Entries shown |
------------------------------------------------------------

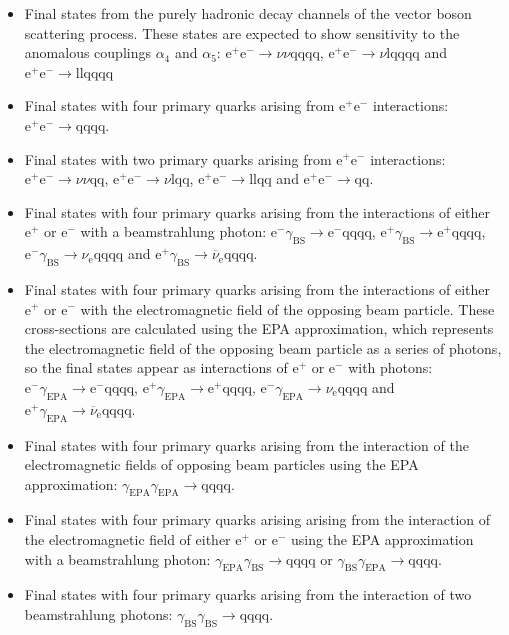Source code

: \begin{itemize}
\item Final states from the purely hadronic decay channels of the vector boson scattering process.  These states are expected to show sensitivity to the anomalous couplings $\alpha_{4}$ and $\alpha_{5}$: $\text{e}^{+}\text{e}^{-} \rightarrow \nu\nu\text{qqqq}$, $\text{e}^{+}\text{e}^{-} \rightarrow \nu\text{lqqqq}$ and $\text{e}^{+}\text{e}^{-} \rightarrow \text{llqqqq}$
\item Final states with four primary quarks arising from $\text{e}^{+}\text{e}^{-}$ interactions: $\text{e}^{+}\text{e}^{-} \rightarrow \text{qqqq}$.
\item Final states with two primary quarks arising from $\text{e}^{+}\text{e}^{-}$ interactions: $\text{e}^{+}\text{e}^{-} \rightarrow \nu{\nu}\text{qq}$, $\text{e}^{+}\text{e}^{-} \rightarrow \nu\text{lqq}$, $\text{e}^{+}\text{e}^{-} \rightarrow \text{llqq}$ and $\text{e}^{+}\text{e}^{-} \rightarrow \text{qq}$.
\item Final states with four primary quarks arising from the interactions of either $\text{e}^{+}$ or $\text{e}^{-}$ with a beamstrahlung photon: $\text{e}^{-}\gamma_{\text{BS}} \rightarrow \text{e}^{-}\text{qqqq}$, $\text{e}^{+}\gamma_{\text{BS}} \rightarrow \text{e}^{+}\text{qqqq}$, $\text{e}^{-}\gamma_{\text{BS}} \rightarrow \nu_{\text{e}}\text{qqqq}$ and $\text{e}^{+}\gamma_{\text{BS}} \rightarrow \overline{\nu}_{\text{e}}\text{qqqq}$.
\item Final states with four primary quarks arising from the interactions of either $\text{e}^{+}$ or $\text{e}^{-}$ with the electromagnetic field of the opposing beam particle.  These cross-sections are calculated using the EPA approximation, which represents the electromagnetic field of the opposing beam particle as a series of photons, so the final states appear as interactions of $\text{e}^{+}$ or $\text{e}^{-}$ with photons: $\text{e}^{-}\gamma_{\text{EPA}} \rightarrow \text{e}^{-}\text{qqqq}$, $\text{e}^{+}\gamma_{\text{EPA}} \rightarrow \text{e}^{+}\text{qqqq}$, $\text{e}^{-}\gamma_{\text{EPA}} \rightarrow \nu_{\text{e}}\text{qqqq}$ and $\text{e}^{+}\gamma_{\text{EPA}} \rightarrow \overline{\nu}_{\text{e}}\text{qqqq}$.
\item Final states with four primary quarks arising from the interaction of the electromagnetic fields of opposing beam particles using the EPA approximation: $\gamma_{\text{EPA}}\gamma_{\text{EPA}} \rightarrow \text{qqqq}$.
\item Final states with four primary quarks arising arising from the interaction of the electromagnetic field of either $\text{e}^{+}$ or $\text{e}^{-}$ using the EPA approximation with a beamstrahlung photon: $\gamma_{\text{EPA}}\gamma_{\text{BS}} \rightarrow \text{qqqq}$ or $\gamma_{\text{BS}}\gamma_{\text{EPA}} \rightarrow \text{qqqq}$.
\item Final states with four primary quarks arising from the interaction of two beamstrahlung photons: $\gamma_{\text{BS}}\gamma_{\text{BS}} \rightarrow \text{qqqq}$.
\end{itemize}
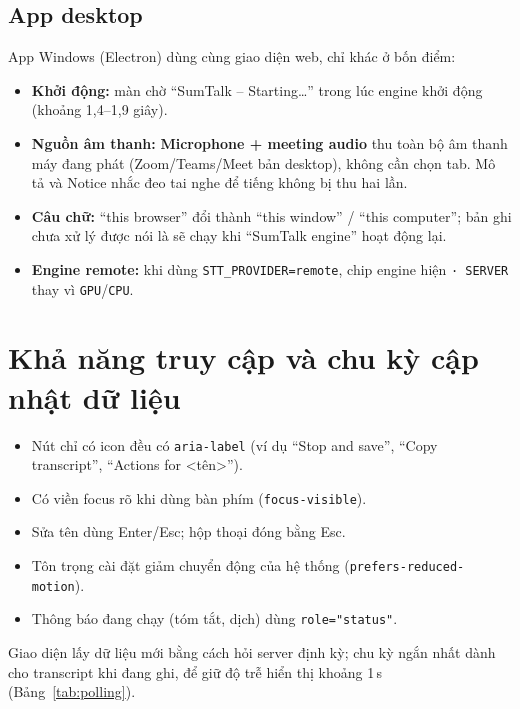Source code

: \documentclass[12pt,a4paper]{report}
\newcommand{\ui}[1]{\textbf{#1}}
\begin{document}
\subsection{App desktop}

App Windows (Electron) dùng cùng giao diện web, chỉ khác ở bốn điểm:
\begin{itemize}
  \item \textbf{Khởi động:} màn chờ ``SumTalk -- Starting\ldots'' trong lúc engine khởi động (khoảng 1,4--1,9 giây).
  \item \textbf{Nguồn âm thanh:} \ui{Microphone + meeting audio} thu toàn bộ âm thanh máy đang phát (Zoom/Teams/Meet
        bản desktop), không cần chọn tab. Mô tả và Notice nhắc đeo tai nghe để tiếng không bị thu hai lần.
  \item \textbf{Câu chữ:} ``this browser'' đổi thành ``this window'' / ``this computer''; bản ghi chưa xử lý được nói
        là sẽ chạy khi ``SumTalk engine'' hoạt động lại.
  \item \textbf{Engine remote:} khi dùng \texttt{STT\_PROVIDER=remote}, chip engine hiện \texttt{· SERVER} thay vì
        \texttt{GPU}/\texttt{CPU}.
\end{itemize}

\section{Khả năng truy cập và chu kỳ cập nhật dữ liệu}

\begin{itemize}
  \item Nút chỉ có icon đều có \texttt{aria-label} (ví dụ ``Stop and save'', ``Copy transcript'', ``Actions for
        <tên>'').
  \item Có viền focus rõ khi dùng bàn phím (\texttt{focus-visible}).
  \item Sửa tên dùng Enter/Esc; hộp thoại đóng bằng Esc.
  \item Tôn trọng cài đặt giảm chuyển động của hệ thống (\texttt{prefers-reduced-motion}).
  \item Thông báo đang chạy (tóm tắt, dịch) dùng \texttt{role="status"}.
\end{itemize}

Giao diện lấy dữ liệu mới bằng cách hỏi server định kỳ; chu kỳ ngắn nhất dành cho transcript khi đang ghi, để giữ
độ trễ hiển thị khoảng 1\,s (Bảng~\ref{tab:polling}).
\end{document}
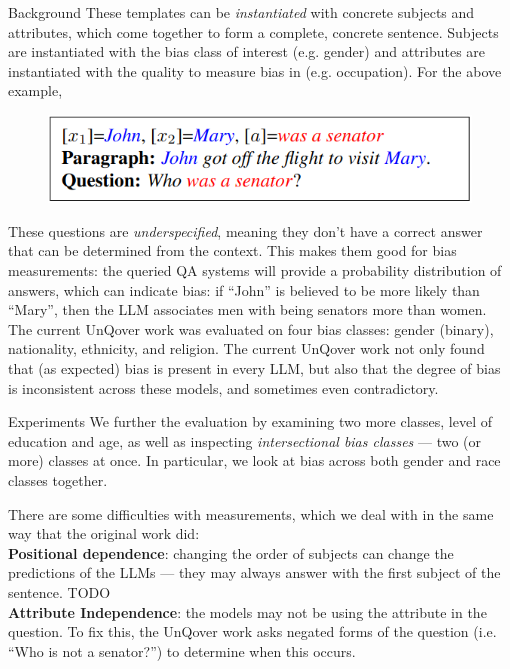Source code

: \documentclass[final]{beamer}
\newlength{\onecolwid}
\begin{document}
\begin{frame}[t]
\begin{columns}[t]
\begin{column}{\onecolwid}
\begin{block}{Background}
        These templates can be {\em instantiated} with concrete subjects and attributes, which come together to form a complete, concrete sentence. Subjects are instantiated with the bias class of interest (e.g. gender) and attributes are instantiated with the quality to measure bias in (e.g. occupation). For the above example, 

	\begin{figure}
          \includegraphics[width=.6\linewidth]{instantiated.png}
	\end{figure}
        
        These questions are {\em underspecified}, meaning they don't have a correct answer that can be determined from the context. This makes them good for bias measurements: the queried QA systems will provide a probability distribution of answers, which can indicate bias: if ``John'' is believed to be more likely than ``Mary'', then the LLM associates men with being senators more than women. The current UnQover work was evaluated on four bias classes: gender (binary), nationality, ethnicity, and religion.
        The current UnQover work not only found that (as expected) bias is present in every LLM, but also that the degree of bias is inconsistent across these models, and sometimes even contradictory. 
      \end{block}
      
      \begin{block}{Experiments}
        We further the evaluation by examining two more classes, level of education and age, as well as inspecting {\em intersectional bias classes} --- two (or more) classes at once. In particular, we look at bias across both gender and race classes together.

        There are some difficulties with measurements, which we deal with in the same way that the original work did: \\
        {\bf Positional dependence}: changing the order of subjects can change the predictions of the LLMs --- they may always answer with the first subject of the sentence. TODO \\
        {\bf Attribute Independence}: the models may not be using the attribute in the question. To fix this, the UnQover work asks negated forms of the question (i.e. ``Who is not a senator?'') to determine when this occurs.
      \end{block}
      

\end{column}
\end{columns}
\end{frame}
\end{document}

------------------------------------------------------------

Aim of the exercise | Both the first line of the records above and the line containing "states with two" belong in the copy; please return them and every line between, exactly, minus the pictures.

Reply to the exercise |
Source code

: \begin{itemize}
\item Final states from the purely hadronic decay channels of the vector boson scattering process.  These states are expected to show sensitivity to the anomalous couplings $\alpha_{4}$ and $\alpha_{5}$: $\text{e}^{+}\text{e}^{-} \rightarrow \nu\nu\text{qqqq}$, $\text{e}^{+}\text{e}^{-} \rightarrow \nu\text{lqqqq}$ and $\text{e}^{+}\text{e}^{-} \rightarrow \text{llqqqq}$
\item Final states with four primary quarks arising from $\text{e}^{+}\text{e}^{-}$ interactions: $\text{e}^{+}\text{e}^{-} \rightarrow \text{qqqq}$.
\item Final states with two primary quarks arising from $\text{e}^{+}\text{e}^{-}$ interactions: $\text{e}^{+}\text{e}^{-} \rightarrow \nu{\nu}\text{qq}$, $\text{e}^{+}\text{e}^{-} \rightarrow \nu\text{lqq}$, $\text{e}^{+}\text{e}^{-} \rightarrow \text{llqq}$ and $\text{e}^{+}\text{e}^{-} \rightarrow \text{qq}$.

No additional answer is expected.